■ WORK REQUEST ■
Repeat the records below word for word, but start at the line that contains "Case II: Malware", stop after the last line, and include nothing else.

(Records contained in a dataset)
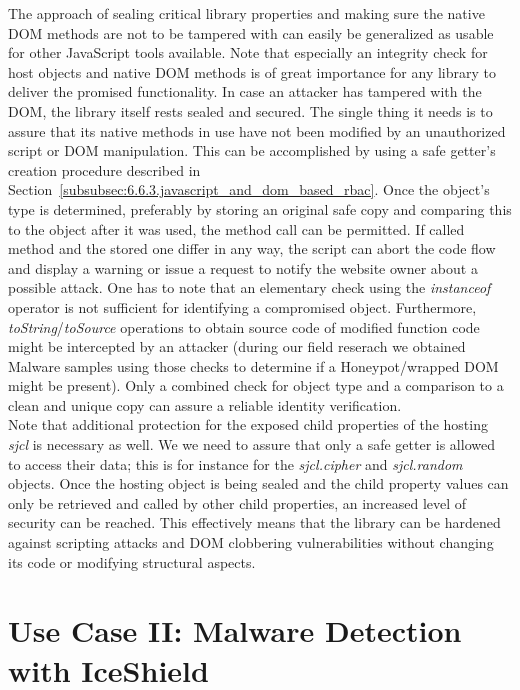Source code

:     The approach of sealing critical library properties and making sure the native DOM methods are not to be tampered with can easily be generalized as usable for other JavaScript tools available. Note that especially an integrity check for host objects and native DOM methods is of great importance for any library to deliver the promised functionality. In case an attacker has tampered with the DOM, the library itself rests sealed and secured. The single thing it needs is to assure that its native methods in use have not been modified by an unauthorized script or DOM manipulation. This can be accomplished by using a safe getter's creation procedure described in Section~\ref{subsubsec:6.6.3.javascript_and_dom_based_rbac}. Once the object's type is determined, preferably by storing an original safe copy and comparing this to the object after it was used, the method call can be permitted. If called method and the stored one differ in any way, the script can abort the code flow and display a warning or issue a request to notify the website owner about a possible attack. One has to note that an elementary check using the \textit{instanceof} operator is not sufficient for identifying a compromised object. Furthermore, \textit{toString}/\textit{toSource} operations to obtain source code of modified function code might be intercepted by an attacker (during our field reserach we obtained Malware samples using those checks to determine if a Honeypot/wrapped DOM might be present). Only a combined check for object type and a comparison to a clean and unique copy can assure a reliable identity verification.\\

    Note that additional protection for the exposed child properties of the hosting \textit{sjcl} is necessary as well. We we need to assure that only a safe getter is allowed to access their data; this is for instance for the \textit{sjcl.cipher} and \textit{sjcl.random} objects. Once the hosting object is being sealed and the child property values can only be retrieved and called by other child properties, an increased level of security can be reached. This effectively means that the library can be hardened against scripting attacks and DOM clobbering vulnerabilities without changing its code or modifying structural aspects.\\


  \section{Use Case II: Malware Detection with IceShield}
  \label{subsec:6.5.introducing_iceshield}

■ RESULT OF THE EXERCISE ■
  \section{Use Case II: Malware Detection with IceShield}
  \label{subsec:6.5.introducing_iceshield}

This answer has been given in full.